Un’assoluzione ancora tutta da discutere. È quella ottenuta in primo grado dal vice-premier Matteo Salvini, nel processo Open Arms, dove era imputato di rifiuto d’atti d’ufficio e sequestro di persona in danno dei 147 naufraghi soccorsi dalla nave dell’Ong spagnola nell’agosto 2019. La Procura della Repubblica di Palermo infatti ha presentato ieri il ricorso alla Corte di Cassazione contro l’assoluzione del 20 dicembre 2024. Si tratta di un ricorso per “saltum”, che evita il processo d’appello, e arriva direttamente alla Cassazione.
Secondo Oscar Camps, fondatore della Ong, “i fatti sono stati ampiamente ricostruiti in primo grado, abbiamo piena fiducia nel lavoro della Procura”. La procura di Palermo aveva richiesto una condanna a sei anni di reclusione.
L’auto-difesa di Salvini
“Difendere l’Italia e i suoi confini non è un reato, anche se qualcuno non si rassegna”, ha dichiarato ieri Salvini. “Ho fatto più di trenta udienze, il Tribunale mi ha assolto perché il fatto non sussiste, riconoscendo che difendere i confini non è un reato. Evidentemente qualcuno non si rassegna, andiamo avanti: non mi preoccupo”, ha aggiunto il vicepresidente del Consiglio.

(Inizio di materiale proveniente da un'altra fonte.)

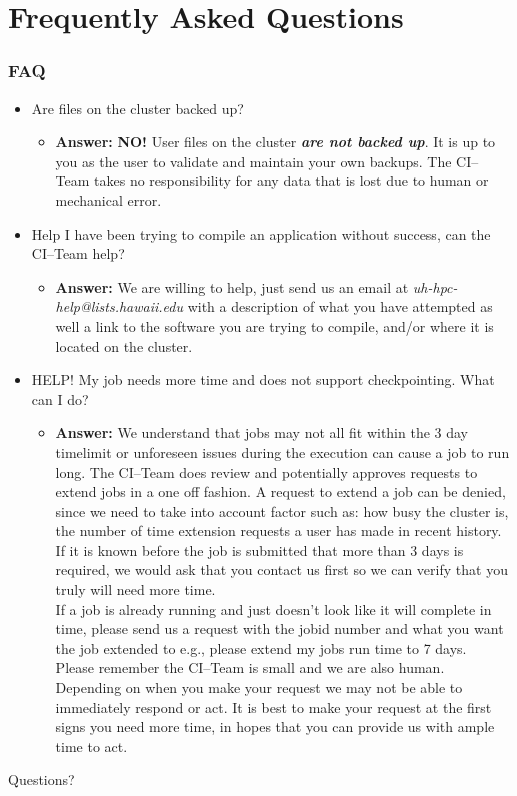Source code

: \documentclass[t,hyperref={pdfpagelabels=false}]{beamer}
\newcommand{\citeam}{CI--Team}
\begin{document}
\section{Frequently Asked Questions}
\begin{frame}
\frametitle{FAQ}
\begin{itemize}\footnotesize
\item Are files on the cluster backed up?
  \begin{itemize}\tiny
  \item \textbf{Answer:} \textbf{NO!}  User files on the cluster \textbf{\emph{are not backed up}}.  It is up to you as the user to validate and maintain your own backups.  The {\citeam} takes no responsibility for any data that is lost due to human or mechanical error.  
  \end{itemize}

\item Help I have been trying to compile an application without success, can the {\citeam} help?
  \begin{itemize}\tiny
  \item \textbf{Answer:} We are willing to help, just send us an email at \textit{uh-hpc-help@lists.hawaii.edu} with a description of what you have attempted as well a link to the software you are trying to compile, and/or where it is located on the cluster.
  \end{itemize}
  
\item HELP! My job needs more time and does not support checkpointing.  What can I do?
  \begin{itemize}\tiny
  \item \textbf{Answer:} We understand that jobs may not all fit within the 3 day timelimit or unforeseen issues during the execution can cause a job to run long.  The {\citeam} does review and potentially approves requests to extend jobs in a one off fashion.  A request to extend a job can be denied, since we need to take into account factor such as: how busy the cluster is, the number of time extension requests a user has made in recent history.\\If it is known before the job is submitted that more than 3 days is required, we would ask that you contact us first so we can verify that you truly will need more time.\\If a job is already running and just doesn't look like it will complete in time, please send us a request with the jobid number and what you want the job extended to e.g., please extend my jobs run time to 7 days.\\Please remember the {\citeam} is small and we are also human.  Depending on when you make your request we may not be able to immediately respond or act.  It is best to make your request at the first signs you need more time, in hopes that you can provide us with ample time to act.
  \end{itemize}


\end{itemize}



\end{frame}


\begin{frame}
\Huge{\centerline{Questions?}}
\end{frame}
\end{document}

Meloni: “Accanimento surreale”
Il ministro delle Infrastrutture ha ottenuto subito la solidarietà dell’intero centrodestra, a partire da Giorgia Meloni, che sui social ha postato: “È surreale questo accanimento, dopo un fallimentare processo di tre anni – a un ministro che voleva far rispettare la legge – concluso con un’assoluzione piena. Mi chiedo – ha continuato la premier – cosa pensino gli italiani di tutte queste energie e risorse spese così, mentre migliaia di cittadini onesti attendono giustizia”.

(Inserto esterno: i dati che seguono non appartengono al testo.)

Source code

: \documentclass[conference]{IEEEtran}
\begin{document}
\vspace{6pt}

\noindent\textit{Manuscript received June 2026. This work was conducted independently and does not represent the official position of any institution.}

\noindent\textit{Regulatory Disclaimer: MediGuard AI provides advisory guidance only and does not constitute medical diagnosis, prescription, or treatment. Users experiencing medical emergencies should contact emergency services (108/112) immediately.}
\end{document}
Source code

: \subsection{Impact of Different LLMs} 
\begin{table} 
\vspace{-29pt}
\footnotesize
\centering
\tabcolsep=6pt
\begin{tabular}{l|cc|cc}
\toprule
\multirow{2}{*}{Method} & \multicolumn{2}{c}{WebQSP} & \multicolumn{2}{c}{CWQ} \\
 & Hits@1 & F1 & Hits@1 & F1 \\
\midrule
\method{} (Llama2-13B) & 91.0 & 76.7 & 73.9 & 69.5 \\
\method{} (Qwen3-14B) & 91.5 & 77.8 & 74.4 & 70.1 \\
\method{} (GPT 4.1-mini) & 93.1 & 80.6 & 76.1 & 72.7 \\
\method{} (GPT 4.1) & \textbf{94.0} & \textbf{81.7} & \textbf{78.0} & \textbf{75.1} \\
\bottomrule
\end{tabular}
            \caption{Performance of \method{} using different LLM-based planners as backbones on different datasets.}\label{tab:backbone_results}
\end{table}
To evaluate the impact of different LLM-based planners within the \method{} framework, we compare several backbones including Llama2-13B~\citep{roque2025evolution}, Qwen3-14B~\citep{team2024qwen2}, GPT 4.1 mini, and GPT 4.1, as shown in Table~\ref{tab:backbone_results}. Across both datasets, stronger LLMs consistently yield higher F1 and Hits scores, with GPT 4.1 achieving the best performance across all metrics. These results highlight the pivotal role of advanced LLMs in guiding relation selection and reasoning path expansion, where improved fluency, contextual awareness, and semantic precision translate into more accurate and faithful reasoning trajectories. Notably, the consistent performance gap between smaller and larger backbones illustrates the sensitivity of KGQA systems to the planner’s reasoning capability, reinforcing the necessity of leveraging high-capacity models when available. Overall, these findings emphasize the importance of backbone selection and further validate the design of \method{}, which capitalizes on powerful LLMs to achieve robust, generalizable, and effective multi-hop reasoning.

Piantedosi: “Imputabile anch’io”
“Se Salvini è imputabile per quello che ha fatto, allora mi tengo moralmente imputabile anche io. Mi dispiace molto, per motivi umani e professionali – ha affermato l’attuale ministro dell’Interno Matteo Piantedosi – Ho vissuto quella stagione, so cosa ha significato. Quell’azione fu compiuta per contrastare l’immigrazione illegale, una questione che resta centrale ancora oggi, anche rispetto all’Africa e alle sfide contemporanee”.

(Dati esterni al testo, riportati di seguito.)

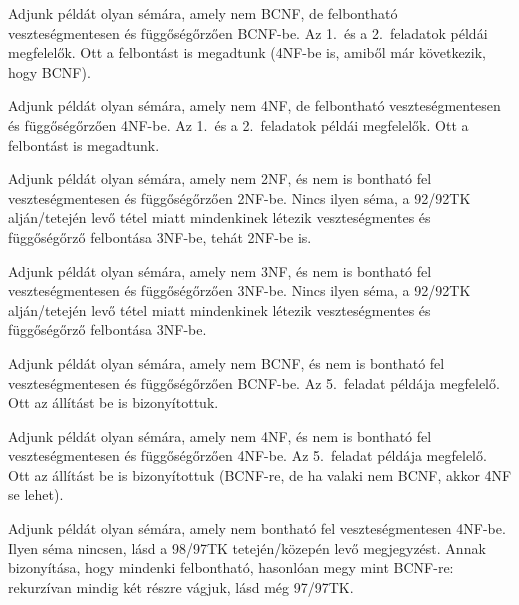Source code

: \documentclass{article}
\begin{document}
Adjunk példát olyan sémára, amely nem BCNF, de felbontható veszteségmentesen
és függőségőrzően BCNF-be.
\megoldas Az 1.\ és a 2.\ feladatok példái megfelelők. Ott a felbontást is
megadtunk (4NF-be is, amiből már következik, hogy BCNF).

Adjunk példát olyan sémára, amely nem 4NF, de felbontható veszteségmentesen
és függőségőrzően 4NF-be.
\megoldas Az 1.\ és a 2.\ feladatok példái megfelelők. Ott a felbontást is
megadtunk.


Adjunk példát olyan sémára, amely nem 2NF, és nem is bontható fel
veszteségmentesen és függőségőrzően 2NF-be.
\megoldas Nincs ilyen séma, a 92/92TK alján/tetején levő tétel miatt mindenkinek
létezik veszteségmentes és függőségőrző felbontása 3NF-be, tehát 2NF-be is.

Adjunk példát olyan sémára, amely nem 3NF, és nem is bontható fel
veszteségmentesen és függőségőrzően 3NF-be.
\megoldas Nincs ilyen séma, a 92/92TK alján/tetején levő tétel miatt mindenkinek
létezik veszteségmentes és függőségőrző felbontása 3NF-be.

Adjunk példát olyan sémára, amely nem BCNF, és nem is bontható fel
veszteségmentesen és függőségőrzően BCNF-be.
\megoldas Az 5.\ feladat példája megfelelő. Ott az állítást be is
bizonyítottuk.

Adjunk példát olyan sémára, amely nem 4NF, és nem is bontható fel
veszteségmentesen és függőségőrzően 4NF-be.
\megoldas Az 5.\ feladat példája megfelelő. Ott az állítást be is
bizonyítottuk (BCNF-re, de ha valaki nem BCNF, akkor 4NF se lehet).

Adjunk példát olyan sémára, amely nem bontható fel veszteségmentesen 4NF-be.
\megoldas Ilyen séma nincsen, lásd a 98/97TK tetején/közepén levő megjegyzést. Annak
bizonyítása, hogy mindenki felbontható, hasonlóan megy mint BCNF-re:
rekurzívan mindig két részre vágjuk, lásd még 97/97TK.

\end{document}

Il ministro ha ribadito che “la sentenza di assoluzione si fondava su principi molto retti” e ha espresso rammarico per il significato simbolico della scelta della Procura: “Dispiace vedere che un ministro dell’Interno possa essere di nuovo chiamato in causa per reati così gravi legati a una politica legittima, oggi condivisa da molti governi nel mondo”.